Assignment -> Set down exactly the first line of the entries and every line after it, through the line with "posted in the group.".

==*==

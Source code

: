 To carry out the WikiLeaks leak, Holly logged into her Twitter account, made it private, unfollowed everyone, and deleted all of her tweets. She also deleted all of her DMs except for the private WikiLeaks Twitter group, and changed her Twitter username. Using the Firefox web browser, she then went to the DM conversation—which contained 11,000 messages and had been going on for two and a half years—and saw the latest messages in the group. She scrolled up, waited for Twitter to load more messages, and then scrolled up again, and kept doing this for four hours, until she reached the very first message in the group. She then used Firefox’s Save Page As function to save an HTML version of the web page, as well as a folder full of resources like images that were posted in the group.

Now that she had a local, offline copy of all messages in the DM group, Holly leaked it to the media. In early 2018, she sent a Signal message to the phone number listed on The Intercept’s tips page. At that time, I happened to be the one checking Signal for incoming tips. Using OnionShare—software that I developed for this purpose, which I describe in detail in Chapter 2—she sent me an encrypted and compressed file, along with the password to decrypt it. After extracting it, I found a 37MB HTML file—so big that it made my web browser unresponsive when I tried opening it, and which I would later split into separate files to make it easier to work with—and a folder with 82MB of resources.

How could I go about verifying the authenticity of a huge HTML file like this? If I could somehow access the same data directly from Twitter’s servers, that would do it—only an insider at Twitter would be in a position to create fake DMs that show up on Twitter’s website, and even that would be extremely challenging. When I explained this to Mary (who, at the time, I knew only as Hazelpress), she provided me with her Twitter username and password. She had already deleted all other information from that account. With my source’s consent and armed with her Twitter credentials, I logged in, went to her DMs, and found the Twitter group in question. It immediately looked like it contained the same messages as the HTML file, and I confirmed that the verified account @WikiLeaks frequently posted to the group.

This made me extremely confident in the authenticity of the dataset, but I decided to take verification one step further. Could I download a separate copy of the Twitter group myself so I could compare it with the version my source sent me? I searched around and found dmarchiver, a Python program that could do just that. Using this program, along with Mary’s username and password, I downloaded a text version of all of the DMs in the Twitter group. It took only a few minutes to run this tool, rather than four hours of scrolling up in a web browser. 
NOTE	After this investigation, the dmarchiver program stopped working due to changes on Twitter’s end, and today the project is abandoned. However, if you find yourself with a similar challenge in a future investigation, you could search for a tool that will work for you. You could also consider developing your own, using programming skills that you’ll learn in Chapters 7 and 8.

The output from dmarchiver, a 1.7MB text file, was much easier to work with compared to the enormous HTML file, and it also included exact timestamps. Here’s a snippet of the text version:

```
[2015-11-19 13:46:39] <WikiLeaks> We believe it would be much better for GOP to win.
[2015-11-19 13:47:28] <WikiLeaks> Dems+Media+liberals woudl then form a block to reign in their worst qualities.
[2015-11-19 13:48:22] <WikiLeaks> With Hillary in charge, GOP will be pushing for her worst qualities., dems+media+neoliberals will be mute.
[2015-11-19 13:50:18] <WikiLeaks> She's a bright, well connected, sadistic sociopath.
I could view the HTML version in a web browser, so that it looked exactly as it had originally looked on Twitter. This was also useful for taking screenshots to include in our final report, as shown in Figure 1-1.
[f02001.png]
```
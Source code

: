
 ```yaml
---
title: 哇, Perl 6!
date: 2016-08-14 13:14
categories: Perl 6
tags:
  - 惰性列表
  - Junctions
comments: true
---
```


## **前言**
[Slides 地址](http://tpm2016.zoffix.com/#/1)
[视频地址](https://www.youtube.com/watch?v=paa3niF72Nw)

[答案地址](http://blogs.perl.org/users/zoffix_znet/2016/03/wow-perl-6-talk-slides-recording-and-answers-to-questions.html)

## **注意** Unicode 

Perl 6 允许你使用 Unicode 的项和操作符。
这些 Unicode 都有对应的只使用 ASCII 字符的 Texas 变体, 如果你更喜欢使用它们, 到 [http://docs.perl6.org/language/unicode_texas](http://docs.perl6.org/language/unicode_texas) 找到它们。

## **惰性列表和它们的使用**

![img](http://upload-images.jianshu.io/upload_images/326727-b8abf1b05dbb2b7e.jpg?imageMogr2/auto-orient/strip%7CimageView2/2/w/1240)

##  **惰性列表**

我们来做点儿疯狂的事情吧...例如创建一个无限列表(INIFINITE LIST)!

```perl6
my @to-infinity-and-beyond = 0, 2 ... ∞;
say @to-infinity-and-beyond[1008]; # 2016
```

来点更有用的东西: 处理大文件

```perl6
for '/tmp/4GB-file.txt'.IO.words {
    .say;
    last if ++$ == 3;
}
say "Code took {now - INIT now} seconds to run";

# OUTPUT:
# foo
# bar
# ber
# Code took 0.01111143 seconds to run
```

==*==

Result ->
Source code

: To carry out the WikiLeaks leak, Holly logged into her Twitter account, made it private, unfollowed everyone, and deleted all of her tweets. She also deleted all of her DMs except for the private WikiLeaks Twitter group, and changed her Twitter username. Using the Firefox web browser, she then went to the DM conversation—which contained 11,000 messages and had been going on for two and a half years—and saw the latest messages in the group. She scrolled up, waited for Twitter to load more messages, and then scrolled up again, and kept doing this for four hours, until she reached the very first message in the group. She then used Firefox’s Save Page As function to save an HTML version of the web page, as well as a folder full of resources like images that were posted in the group.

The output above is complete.